Yes, I was going to suggest a brake cylinder hone.  Can you polish up the shaft?  You could inset it in the lathe a use maybe a 1,200 grit paper and clean it up.  I would not keep wedging with the screwdriver you are asking for trouble.  Another thing you could try is to make your own flapper type sander for the tailstock.  Take a rod and slice it down the center and insert a piece of fine paper, maybe a piece 1 x 2 inch or so and roll it till it fits in the tailstock now use a hand drill to spin in an out. 

Maybe, someone else has some better advice.

Paul


----------



## Rbeckett (Oct 21, 2014)

I would go to my local Napa and get a brake cylinder hone and give the tail stock a good bore cleaning.  Prying open the slot will break the casting for sure so don't even stick a screwdriver in it anymore.  The brake hone with a little oil will work wonders on it pretty quick and leave a nice smooth polished looking finish too.  Lube everything up and re-assemble, should be smooth as glass when you extend or retract it.

Bob


----------



## NightWing (Oct 21, 2014)

I would certainly confirm that the bore in the casting was smooth and free of bugs.  However, I would be very reluctant to start opening up the bore because that casting is the more expensive of the two parts; casting and ram.  The ram can be polished easily with fine emery cloth.  If you screw it up, a replacement will be cheaper than the casting.

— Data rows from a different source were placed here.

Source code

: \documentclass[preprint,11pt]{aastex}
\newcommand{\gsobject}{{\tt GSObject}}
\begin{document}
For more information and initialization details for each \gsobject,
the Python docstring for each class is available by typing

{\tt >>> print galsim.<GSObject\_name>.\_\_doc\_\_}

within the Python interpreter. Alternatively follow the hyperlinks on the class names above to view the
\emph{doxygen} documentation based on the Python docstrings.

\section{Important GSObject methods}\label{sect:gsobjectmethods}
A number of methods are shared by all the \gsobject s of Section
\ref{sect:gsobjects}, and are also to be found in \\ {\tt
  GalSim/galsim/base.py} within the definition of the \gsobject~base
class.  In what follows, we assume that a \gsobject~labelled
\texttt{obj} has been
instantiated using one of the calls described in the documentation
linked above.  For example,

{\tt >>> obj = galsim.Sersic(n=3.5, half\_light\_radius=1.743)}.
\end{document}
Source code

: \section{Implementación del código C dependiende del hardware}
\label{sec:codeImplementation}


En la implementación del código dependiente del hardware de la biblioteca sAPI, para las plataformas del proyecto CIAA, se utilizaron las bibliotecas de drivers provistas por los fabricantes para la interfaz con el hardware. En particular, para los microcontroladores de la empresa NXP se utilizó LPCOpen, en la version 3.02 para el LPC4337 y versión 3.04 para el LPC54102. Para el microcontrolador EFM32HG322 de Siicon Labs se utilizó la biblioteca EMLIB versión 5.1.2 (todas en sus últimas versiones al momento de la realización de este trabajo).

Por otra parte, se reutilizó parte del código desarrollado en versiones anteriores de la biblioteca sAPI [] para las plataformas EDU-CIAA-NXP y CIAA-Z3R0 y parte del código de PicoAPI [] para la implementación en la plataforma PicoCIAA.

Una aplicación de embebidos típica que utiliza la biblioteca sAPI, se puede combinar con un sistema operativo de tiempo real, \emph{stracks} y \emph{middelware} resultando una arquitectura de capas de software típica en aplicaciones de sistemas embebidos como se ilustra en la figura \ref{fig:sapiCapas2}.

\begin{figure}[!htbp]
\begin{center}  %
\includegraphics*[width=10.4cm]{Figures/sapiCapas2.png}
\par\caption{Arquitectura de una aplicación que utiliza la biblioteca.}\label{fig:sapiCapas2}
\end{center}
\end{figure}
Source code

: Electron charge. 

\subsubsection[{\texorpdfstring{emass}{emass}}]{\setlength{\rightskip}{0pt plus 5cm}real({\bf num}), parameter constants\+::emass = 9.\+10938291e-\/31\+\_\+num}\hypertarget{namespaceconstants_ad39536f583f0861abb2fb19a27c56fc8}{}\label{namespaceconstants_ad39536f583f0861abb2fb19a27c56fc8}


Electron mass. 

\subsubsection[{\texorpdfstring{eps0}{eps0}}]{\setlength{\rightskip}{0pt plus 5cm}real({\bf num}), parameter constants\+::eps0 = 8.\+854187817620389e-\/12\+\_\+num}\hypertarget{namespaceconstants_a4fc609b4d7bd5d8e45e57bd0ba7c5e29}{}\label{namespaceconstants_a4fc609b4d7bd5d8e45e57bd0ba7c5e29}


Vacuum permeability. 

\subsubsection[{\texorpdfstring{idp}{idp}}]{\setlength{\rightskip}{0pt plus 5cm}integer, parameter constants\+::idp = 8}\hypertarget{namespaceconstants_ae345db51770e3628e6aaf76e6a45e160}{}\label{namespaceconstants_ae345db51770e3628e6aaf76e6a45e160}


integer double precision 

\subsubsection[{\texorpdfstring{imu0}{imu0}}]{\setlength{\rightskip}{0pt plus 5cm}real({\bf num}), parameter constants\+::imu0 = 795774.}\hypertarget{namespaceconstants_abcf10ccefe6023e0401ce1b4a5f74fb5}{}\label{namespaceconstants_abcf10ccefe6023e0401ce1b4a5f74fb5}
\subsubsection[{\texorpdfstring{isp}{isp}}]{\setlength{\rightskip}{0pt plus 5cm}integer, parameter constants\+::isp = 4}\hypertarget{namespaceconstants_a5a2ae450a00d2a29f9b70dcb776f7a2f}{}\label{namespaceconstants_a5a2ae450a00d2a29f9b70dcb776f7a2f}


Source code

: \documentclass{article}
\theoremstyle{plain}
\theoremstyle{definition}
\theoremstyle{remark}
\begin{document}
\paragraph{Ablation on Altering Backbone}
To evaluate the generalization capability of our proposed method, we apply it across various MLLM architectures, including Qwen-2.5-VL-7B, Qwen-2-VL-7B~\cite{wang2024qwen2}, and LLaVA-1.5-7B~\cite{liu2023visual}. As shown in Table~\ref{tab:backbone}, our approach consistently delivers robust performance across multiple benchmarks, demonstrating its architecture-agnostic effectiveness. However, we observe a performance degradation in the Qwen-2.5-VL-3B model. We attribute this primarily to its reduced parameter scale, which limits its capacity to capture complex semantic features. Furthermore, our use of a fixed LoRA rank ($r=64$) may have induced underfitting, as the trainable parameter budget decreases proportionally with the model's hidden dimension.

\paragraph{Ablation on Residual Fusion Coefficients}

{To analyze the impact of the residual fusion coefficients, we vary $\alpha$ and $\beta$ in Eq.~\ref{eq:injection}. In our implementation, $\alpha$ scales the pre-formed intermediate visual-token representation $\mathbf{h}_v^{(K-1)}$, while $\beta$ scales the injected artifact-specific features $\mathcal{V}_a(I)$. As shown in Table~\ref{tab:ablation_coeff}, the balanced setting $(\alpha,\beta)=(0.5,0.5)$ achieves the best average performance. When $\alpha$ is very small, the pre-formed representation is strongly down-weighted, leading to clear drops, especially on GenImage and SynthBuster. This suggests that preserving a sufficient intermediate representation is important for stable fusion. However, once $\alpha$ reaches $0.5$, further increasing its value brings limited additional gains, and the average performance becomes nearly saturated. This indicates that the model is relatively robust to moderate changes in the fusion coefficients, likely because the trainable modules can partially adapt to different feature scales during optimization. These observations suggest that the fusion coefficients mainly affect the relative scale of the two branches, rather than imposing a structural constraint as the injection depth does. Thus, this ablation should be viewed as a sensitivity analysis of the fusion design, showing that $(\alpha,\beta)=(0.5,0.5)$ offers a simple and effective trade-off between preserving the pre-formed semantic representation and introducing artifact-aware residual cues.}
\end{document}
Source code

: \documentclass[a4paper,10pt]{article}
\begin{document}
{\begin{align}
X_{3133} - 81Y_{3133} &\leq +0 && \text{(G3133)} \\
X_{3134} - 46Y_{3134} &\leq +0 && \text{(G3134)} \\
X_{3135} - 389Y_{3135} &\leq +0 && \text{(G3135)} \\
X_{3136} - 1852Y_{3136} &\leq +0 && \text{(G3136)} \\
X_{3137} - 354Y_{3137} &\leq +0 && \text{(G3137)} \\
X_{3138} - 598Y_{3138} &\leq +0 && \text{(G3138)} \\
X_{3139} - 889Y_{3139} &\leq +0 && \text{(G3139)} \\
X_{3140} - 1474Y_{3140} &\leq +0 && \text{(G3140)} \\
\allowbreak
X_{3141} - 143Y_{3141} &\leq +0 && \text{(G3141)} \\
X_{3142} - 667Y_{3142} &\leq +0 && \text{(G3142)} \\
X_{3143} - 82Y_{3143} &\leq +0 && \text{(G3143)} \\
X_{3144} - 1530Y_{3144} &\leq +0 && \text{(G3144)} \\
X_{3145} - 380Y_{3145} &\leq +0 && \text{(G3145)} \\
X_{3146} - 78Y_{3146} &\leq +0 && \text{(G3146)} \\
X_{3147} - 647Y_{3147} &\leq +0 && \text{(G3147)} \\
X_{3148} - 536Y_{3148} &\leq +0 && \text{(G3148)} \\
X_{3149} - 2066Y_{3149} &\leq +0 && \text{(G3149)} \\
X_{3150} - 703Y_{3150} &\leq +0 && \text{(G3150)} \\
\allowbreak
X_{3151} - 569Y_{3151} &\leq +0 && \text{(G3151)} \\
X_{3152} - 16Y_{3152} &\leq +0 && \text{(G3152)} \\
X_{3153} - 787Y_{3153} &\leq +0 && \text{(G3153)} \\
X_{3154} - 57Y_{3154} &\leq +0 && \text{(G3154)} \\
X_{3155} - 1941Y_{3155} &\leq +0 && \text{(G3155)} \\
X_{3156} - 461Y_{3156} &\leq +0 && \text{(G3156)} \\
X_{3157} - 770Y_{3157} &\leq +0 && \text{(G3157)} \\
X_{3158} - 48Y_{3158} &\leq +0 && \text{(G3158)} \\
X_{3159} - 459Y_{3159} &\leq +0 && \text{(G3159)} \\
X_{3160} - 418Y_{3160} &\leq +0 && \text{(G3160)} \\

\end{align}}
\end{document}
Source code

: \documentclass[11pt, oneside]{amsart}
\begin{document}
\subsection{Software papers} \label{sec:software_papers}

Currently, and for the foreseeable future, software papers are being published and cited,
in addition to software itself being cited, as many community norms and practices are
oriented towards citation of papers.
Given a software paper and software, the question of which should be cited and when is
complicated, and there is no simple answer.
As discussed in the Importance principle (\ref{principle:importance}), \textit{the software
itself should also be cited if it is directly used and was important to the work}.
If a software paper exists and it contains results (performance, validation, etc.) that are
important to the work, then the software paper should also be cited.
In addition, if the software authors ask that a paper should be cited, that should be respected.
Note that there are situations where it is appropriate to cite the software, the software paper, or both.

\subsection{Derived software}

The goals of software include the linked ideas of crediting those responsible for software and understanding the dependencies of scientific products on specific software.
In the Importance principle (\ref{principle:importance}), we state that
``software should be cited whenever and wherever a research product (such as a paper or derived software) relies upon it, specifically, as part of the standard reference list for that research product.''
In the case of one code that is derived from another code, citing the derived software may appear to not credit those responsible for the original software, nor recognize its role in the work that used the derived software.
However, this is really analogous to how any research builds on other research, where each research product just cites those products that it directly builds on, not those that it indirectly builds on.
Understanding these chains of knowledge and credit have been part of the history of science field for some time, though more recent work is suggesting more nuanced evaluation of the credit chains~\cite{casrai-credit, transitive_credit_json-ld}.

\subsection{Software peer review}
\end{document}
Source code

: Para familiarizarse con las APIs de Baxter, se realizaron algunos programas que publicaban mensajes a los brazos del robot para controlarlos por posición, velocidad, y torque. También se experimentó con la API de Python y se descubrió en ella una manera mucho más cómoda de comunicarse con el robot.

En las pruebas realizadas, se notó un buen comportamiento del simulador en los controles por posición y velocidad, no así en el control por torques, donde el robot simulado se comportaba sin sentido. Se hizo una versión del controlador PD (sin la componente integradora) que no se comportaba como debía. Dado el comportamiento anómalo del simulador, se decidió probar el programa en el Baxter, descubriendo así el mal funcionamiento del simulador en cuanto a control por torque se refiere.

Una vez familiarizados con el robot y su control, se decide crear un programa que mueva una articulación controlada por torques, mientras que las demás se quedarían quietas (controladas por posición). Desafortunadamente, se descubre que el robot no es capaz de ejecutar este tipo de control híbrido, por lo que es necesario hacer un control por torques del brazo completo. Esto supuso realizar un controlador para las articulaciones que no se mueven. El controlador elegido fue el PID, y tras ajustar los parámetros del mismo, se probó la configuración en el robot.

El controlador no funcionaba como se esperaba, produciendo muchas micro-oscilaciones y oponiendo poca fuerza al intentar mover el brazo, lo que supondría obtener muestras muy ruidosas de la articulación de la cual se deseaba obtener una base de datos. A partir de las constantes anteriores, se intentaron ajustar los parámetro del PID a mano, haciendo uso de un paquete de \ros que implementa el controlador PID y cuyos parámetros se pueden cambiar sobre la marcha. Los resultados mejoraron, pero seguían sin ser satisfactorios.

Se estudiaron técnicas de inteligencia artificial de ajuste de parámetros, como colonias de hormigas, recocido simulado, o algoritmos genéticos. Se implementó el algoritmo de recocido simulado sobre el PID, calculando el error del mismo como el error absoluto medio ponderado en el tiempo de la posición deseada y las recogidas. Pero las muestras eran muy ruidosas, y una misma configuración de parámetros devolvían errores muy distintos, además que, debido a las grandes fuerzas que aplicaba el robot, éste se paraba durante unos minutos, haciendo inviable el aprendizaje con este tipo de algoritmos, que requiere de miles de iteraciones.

Also, verify that the anti-rotation dog screw isn't bottoming out, the milled keyway in the ram isn't bugged and that the tailstock feed screw is a smooth fit in the ram.  These are several reasons why a tailstock might be too snug.


----------



## bstanga (Oct 21, 2014)

NightWing said:


> I would certainly confirm that the bore in the casting was smooth and free of bugs.  However, I would be very reluctant to start opening up the bore because that casting is the more expensive of the two parts; casting and ram.  The ram can be polished easily with fine emery cloth.  If you screw it up, a replacement will be cheaper than the casting.
> 
> Also, verify that the anti-rotation dog screw isn't bottoming out, the milled keyway in the ram isn't bugged and that the tailstock feed screw is a smooth fit in the ram.  These are several reasons why a tailstock might be too snug.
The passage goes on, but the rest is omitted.